Holbein, 1536

by Connor Potts

Royalty. Nobility. Death. Desire.

These words encapsulated King Henry VIII’s time is ruler of England.

Henry Tudor (28 June 1491 – 28 January 1547) was born in the year 1491, directly into nobility, his father Henry VII being the ruler of England. He was quickly promised into a political marriage with Catherine of Argon, who was his deceased older brother’s widow, in order that Spain and England maintain their alliance. His father died, and Henry married Catherine at 17, taking the throne.

However, King Henry wanted nothing more than a male heir to inherit the throne when he died. After Catherine was only able to give him one female child, Mary, and not able to give him a male heir, he started the English Reformation almost singlehandedly. When Henry sought to annul his marriage to Catherine, the Catholic Church wouldn’t recognize it, due to the Pope. Charles V, being Catherine’s nephew. Henry didn’t have many options, so he decided to separate completely from the Catholic Church due to their unwillingness to comply with Henry’s desires. In 1534, he declared himself the new leader of the Church of England.

Henry’s leadership of the Church was one of certainty and totality. He didn’t accept any rebellious acts, and he ordered the people how to worship. The Pilgrimage of Grace, which took place in Northern England in 1536-37, was quickly taken care of when Henry executed the rebellion’s leader and around 200 more. If anybody was seen as a threat, they were executed.

King Henry VIII was a musician, as well as a composer.
Henry created and compiled songs, which was published in 1518.

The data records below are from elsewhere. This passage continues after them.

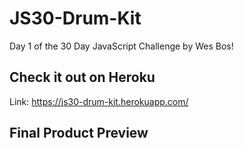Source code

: # JS30-Drum-Kit

Day 1 of the 30 Day JavaScript Challenge by Wes Bos!

## Check it out on Heroku

Link: https://js30-drum-kit.herokuapp.com/

## Final Product Preview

This included wives: Henry had beheaded two of his wives, Anne Boleyn (second wife) and Catherine Howard (fifth wife), who he had suspected to be adulterous. He had six wives in total, two of which he divorced (1 & 4), two of which he beheaded (2 & 5), one who died (3), and one who outlived him (6).

He had one male heir, Edward, in 1537. Jane Seymour, his third wife, died 9 days after childbirth due to pregnancy complications. Since she gave him a son, Henry considered Jane to be his only true wife, and mourned long and hard for her death.

King Henry VIII died on January 28, 1547. He was very ill as an older man due to jousting and over-eating. Henry possibly had type II diabetes, and he had a weak leg from a jousting wound. He was buried next to his true wife, Jane Seymour, in St. George’s Chapel.

After Henry’s death, his sickly son, Edward, took the throne. He died quickly, and was succeeded by Mary I. Mary had a long reign, but was succeeded by Queen Elizabeth I, who was able to continue Henry’s separation from the Catholic Church.